┌─ GIVEN ENTRIES
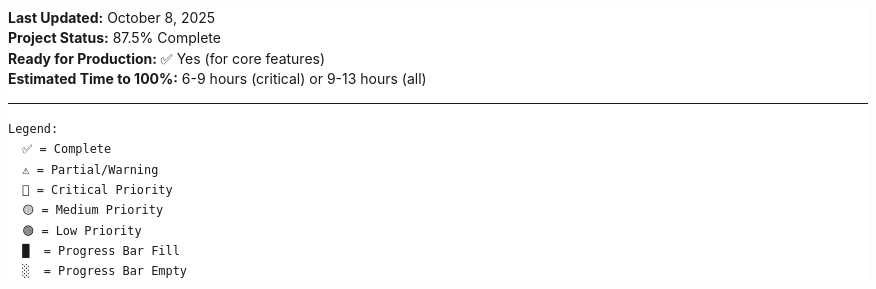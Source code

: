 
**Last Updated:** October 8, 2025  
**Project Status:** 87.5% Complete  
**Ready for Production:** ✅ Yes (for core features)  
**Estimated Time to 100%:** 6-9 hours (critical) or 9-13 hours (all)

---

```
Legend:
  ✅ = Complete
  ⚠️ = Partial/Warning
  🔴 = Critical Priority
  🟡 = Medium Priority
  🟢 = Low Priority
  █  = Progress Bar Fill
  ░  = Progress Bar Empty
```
└─
┌─ GIVEN ENTRIES
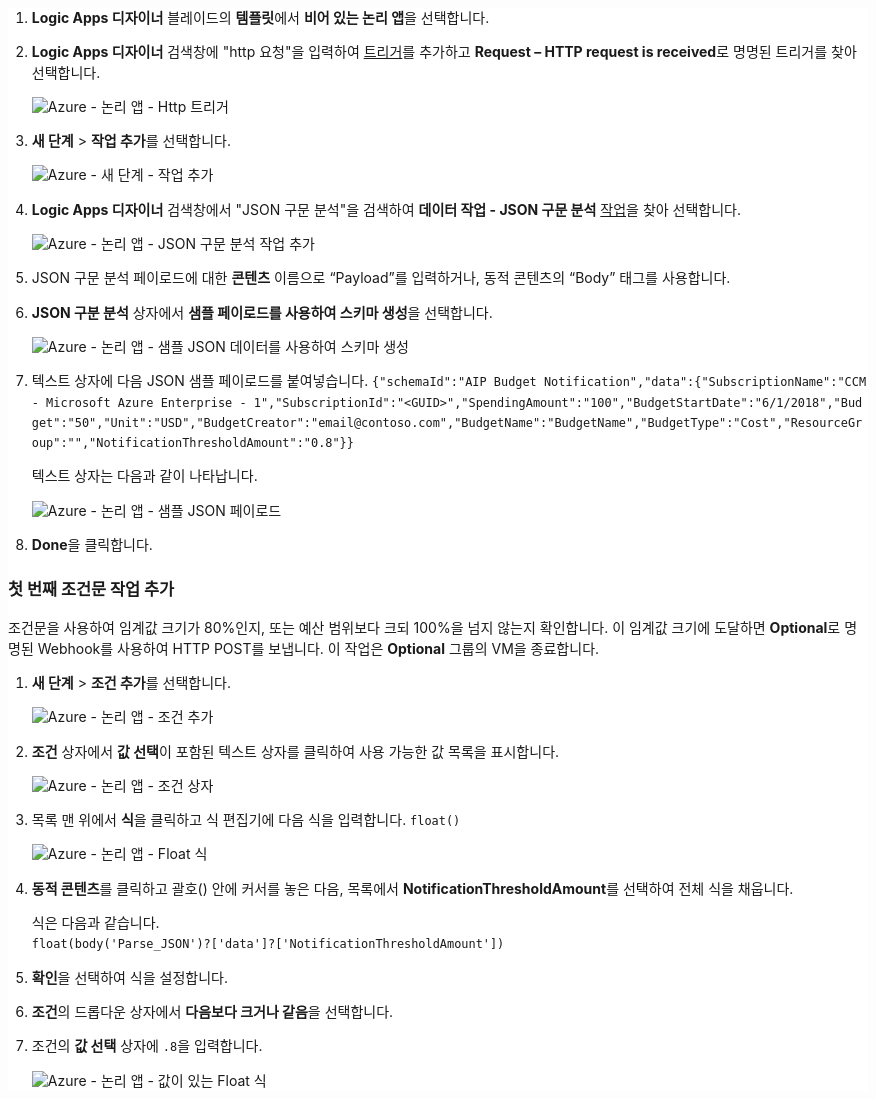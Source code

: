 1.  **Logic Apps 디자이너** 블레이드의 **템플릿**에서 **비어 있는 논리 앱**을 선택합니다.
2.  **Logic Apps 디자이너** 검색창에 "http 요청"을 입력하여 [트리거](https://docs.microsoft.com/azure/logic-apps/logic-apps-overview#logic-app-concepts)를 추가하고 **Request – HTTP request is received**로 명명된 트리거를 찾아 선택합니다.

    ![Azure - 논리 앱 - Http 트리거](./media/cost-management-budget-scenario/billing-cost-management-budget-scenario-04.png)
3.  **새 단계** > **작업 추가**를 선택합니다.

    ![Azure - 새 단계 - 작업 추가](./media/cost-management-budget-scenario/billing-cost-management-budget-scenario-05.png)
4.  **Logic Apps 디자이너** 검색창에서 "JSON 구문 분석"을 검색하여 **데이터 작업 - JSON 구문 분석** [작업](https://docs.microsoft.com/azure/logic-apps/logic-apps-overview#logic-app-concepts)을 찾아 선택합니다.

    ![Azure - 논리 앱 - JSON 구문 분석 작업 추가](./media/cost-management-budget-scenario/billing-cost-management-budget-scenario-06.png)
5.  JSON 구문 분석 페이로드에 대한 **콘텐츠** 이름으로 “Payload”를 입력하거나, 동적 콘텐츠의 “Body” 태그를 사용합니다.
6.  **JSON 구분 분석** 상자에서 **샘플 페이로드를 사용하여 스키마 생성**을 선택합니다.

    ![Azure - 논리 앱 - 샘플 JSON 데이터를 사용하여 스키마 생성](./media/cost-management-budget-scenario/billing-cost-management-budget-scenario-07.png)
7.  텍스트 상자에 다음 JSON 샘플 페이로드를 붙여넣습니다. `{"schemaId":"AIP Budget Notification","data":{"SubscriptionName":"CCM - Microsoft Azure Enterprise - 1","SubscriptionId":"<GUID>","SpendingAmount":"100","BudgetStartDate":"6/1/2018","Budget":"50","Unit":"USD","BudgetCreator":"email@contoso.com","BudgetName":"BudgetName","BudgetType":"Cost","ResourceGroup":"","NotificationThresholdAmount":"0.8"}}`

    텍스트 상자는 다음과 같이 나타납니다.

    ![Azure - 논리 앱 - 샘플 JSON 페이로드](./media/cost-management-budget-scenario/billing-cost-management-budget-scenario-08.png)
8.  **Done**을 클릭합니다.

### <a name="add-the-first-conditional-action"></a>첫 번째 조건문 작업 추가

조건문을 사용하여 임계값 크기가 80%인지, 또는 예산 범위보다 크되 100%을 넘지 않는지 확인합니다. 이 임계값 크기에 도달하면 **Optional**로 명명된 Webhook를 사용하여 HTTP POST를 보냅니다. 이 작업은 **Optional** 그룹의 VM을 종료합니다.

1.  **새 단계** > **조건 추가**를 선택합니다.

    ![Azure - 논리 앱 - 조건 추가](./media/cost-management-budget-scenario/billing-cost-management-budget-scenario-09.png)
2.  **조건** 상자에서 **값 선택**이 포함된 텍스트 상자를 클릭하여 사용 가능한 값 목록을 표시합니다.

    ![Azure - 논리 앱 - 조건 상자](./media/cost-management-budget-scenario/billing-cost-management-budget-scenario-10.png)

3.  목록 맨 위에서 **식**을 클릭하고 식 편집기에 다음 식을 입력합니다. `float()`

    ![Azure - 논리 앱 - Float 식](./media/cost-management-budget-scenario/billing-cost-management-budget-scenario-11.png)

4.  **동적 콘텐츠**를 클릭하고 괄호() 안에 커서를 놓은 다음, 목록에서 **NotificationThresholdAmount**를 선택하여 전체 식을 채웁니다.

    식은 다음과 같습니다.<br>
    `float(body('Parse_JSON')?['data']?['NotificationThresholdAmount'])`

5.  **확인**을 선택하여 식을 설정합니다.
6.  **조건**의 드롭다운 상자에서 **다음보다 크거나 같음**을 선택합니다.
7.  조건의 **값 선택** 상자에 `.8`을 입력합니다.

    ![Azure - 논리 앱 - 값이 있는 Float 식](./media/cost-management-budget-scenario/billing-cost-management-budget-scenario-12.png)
└─
WORK REQUEST: Reproduce word for word the material above, starting with the line that has "Apps 디자이너** 검색창에서" and stopping after the line that has "번째 조건문 작업 추가".

WRITTEN SOLUTION:
4.  **Logic Apps 디자이너** 검색창에서 "JSON 구문 분석"을 검색하여 **데이터 작업 - JSON 구문 분석** [작업](https://docs.microsoft.com/azure/logic-apps/logic-apps-overview#logic-app-concepts)을 찾아 선택합니다.

    ![Azure - 논리 앱 - JSON 구문 분석 작업 추가](./media/cost-management-budget-scenario/billing-cost-management-budget-scenario-06.png)
5.  JSON 구문 분석 페이로드에 대한 **콘텐츠** 이름으로 “Payload”를 입력하거나, 동적 콘텐츠의 “Body” 태그를 사용합니다.
6.  **JSON 구분 분석** 상자에서 **샘플 페이로드를 사용하여 스키마 생성**을 선택합니다.

    ![Azure - 논리 앱 - 샘플 JSON 데이터를 사용하여 스키마 생성](./media/cost-management-budget-scenario/billing-cost-management-budget-scenario-07.png)
7.  텍스트 상자에 다음 JSON 샘플 페이로드를 붙여넣습니다. `{"schemaId":"AIP Budget Notification","data":{"SubscriptionName":"CCM - Microsoft Azure Enterprise - 1","SubscriptionId":"<GUID>","SpendingAmount":"100","BudgetStartDate":"6/1/2018","Budget":"50","Unit":"USD","BudgetCreator":"email@contoso.com","BudgetName":"BudgetName","BudgetType":"Cost","ResourceGroup":"","NotificationThresholdAmount":"0.8"}}`

    텍스트 상자는 다음과 같이 나타납니다.

    ![Azure - 논리 앱 - 샘플 JSON 페이로드](./media/cost-management-budget-scenario/billing-cost-management-budget-scenario-08.png)
8.  **Done**을 클릭합니다.

### <a name="add-the-first-conditional-action"></a>첫 번째 조건문 작업 추가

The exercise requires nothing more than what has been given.